On Tuesday, 29 October 2019 at 16:20:21 UTC, Daniel Kozak wrote:
On Tue, Oct 29, 2019 at 5:09 PM Daniel Kozak <kozz...@gmail.com> wrote:

On Tue, Oct 29, 2019 at 4:45 PM Twilight via Digitalmars-d-learn <digitalmars-d-learn@puremagic.com> wrote:
>
> D calculation:
>mport std.stdio;
import std.math : pow;
import core.stdc.math;

void main()
{
     writefln("%12.3F",log(1-0.9999)/log(1-(1-0.6)^^20));
}
>    writefln("%12.2F",log(1-0.9999)/log(1-(1-0.6)^^20));
>
> 837675572.38
>
> C++ calculation:
>
> cout<<setprecision(12)<< > (log(1-0.9999)/log(1-pow(1-0.6,20)))
> <<'\n';
>
> 837675573.587
>
> As a second data point, changing 0.9999 to 0.75 yields
> 126082736.96 (Dlang) vs 126082737.142 (C++).
>
> The discrepancy stood out as I was ultimately taking the > ceil of the results and noticed an off by one anomaly. > Testing with octave, www.desmos.com/scientific, and > libreoffice(calc) gave results consistent with the C++ > result. Is the dlang calculation within the error bound of > what double precision should yield?

If you use gdc or ldc you will get same results as c++, or you can use C log directly:

import std.stdio;
import std.math : pow;
import core.stdc.math;

void main()
{
     writefln("%12.3F",log(1-0.9999)/log(1-(1-0.6)^^20));
}

My fault, for ldc and gdc you will get same result as C++ only when you use pow not ^^(operator) and use doubles:

import std.stdio;
import std.math;

void main()
{
     writefln("%12.3F",log(1-0.9999)/log((1-pow(1-0.6,20))));
}

The real issue here IMO is that there's still only a `real` version of std.math.log.
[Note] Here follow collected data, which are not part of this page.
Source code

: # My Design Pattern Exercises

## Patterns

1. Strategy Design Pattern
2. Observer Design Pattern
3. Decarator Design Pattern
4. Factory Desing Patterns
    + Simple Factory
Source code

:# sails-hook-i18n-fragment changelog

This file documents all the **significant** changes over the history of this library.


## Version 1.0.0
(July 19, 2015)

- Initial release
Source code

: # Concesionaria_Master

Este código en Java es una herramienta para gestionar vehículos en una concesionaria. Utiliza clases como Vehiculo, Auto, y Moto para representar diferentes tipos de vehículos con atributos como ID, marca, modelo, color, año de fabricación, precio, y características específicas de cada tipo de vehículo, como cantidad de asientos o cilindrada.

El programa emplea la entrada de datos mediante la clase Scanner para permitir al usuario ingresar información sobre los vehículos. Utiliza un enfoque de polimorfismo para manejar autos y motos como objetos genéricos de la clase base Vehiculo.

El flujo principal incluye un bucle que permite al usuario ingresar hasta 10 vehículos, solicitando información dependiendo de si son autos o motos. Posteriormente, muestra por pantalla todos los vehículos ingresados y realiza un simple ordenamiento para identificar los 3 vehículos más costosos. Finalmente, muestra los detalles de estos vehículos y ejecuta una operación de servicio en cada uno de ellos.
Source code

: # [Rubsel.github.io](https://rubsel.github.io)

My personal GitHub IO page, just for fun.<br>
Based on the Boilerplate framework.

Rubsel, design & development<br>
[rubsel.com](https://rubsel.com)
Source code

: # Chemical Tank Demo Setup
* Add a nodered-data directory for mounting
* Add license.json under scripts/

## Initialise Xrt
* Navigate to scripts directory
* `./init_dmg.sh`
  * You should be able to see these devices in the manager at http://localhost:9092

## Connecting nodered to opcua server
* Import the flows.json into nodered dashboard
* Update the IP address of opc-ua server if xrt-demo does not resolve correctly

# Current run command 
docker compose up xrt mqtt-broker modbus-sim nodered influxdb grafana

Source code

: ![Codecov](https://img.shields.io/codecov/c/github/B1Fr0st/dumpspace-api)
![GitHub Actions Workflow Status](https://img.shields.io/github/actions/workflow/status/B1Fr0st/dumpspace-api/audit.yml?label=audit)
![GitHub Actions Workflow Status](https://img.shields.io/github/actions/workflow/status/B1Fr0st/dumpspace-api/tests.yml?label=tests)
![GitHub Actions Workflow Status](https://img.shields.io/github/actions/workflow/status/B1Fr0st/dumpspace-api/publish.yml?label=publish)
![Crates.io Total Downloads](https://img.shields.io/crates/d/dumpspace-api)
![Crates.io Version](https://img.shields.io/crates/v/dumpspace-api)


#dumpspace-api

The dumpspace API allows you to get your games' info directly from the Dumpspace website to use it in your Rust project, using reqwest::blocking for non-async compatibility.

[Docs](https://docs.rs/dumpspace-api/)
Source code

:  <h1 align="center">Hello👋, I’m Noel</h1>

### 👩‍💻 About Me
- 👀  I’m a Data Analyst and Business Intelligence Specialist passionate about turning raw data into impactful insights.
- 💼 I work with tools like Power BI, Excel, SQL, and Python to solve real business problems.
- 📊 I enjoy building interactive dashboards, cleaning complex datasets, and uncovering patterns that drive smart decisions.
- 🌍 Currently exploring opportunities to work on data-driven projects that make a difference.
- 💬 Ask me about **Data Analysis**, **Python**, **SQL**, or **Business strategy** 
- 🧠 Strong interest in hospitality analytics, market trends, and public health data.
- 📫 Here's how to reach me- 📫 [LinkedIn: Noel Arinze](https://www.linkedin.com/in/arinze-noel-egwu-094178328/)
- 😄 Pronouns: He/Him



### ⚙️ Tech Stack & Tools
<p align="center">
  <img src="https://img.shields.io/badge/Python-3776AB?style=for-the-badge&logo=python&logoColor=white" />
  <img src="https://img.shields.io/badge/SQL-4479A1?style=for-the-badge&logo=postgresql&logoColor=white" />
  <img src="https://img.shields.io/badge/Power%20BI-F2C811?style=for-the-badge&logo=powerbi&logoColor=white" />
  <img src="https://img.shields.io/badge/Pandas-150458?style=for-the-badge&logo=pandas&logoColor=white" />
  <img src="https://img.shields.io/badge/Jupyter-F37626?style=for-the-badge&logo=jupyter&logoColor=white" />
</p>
If there were proper double and float overloads, like for other std.math functions, the OP would get the expected result with his double inputs, and we wouldn't be having this discussion.

For LDC, it would only mean uncommenting 2 one-liners forwarding to the LLVM intrinsic; they're commented because otherwise you'd get different results with LDC compared to DMD, and other forum threads/bugzillas/GitHub issues would pop up.

Note that there's at least one bugzilla for these float/double math overloads already. For a start, one could simply wrap the corresponding C functions.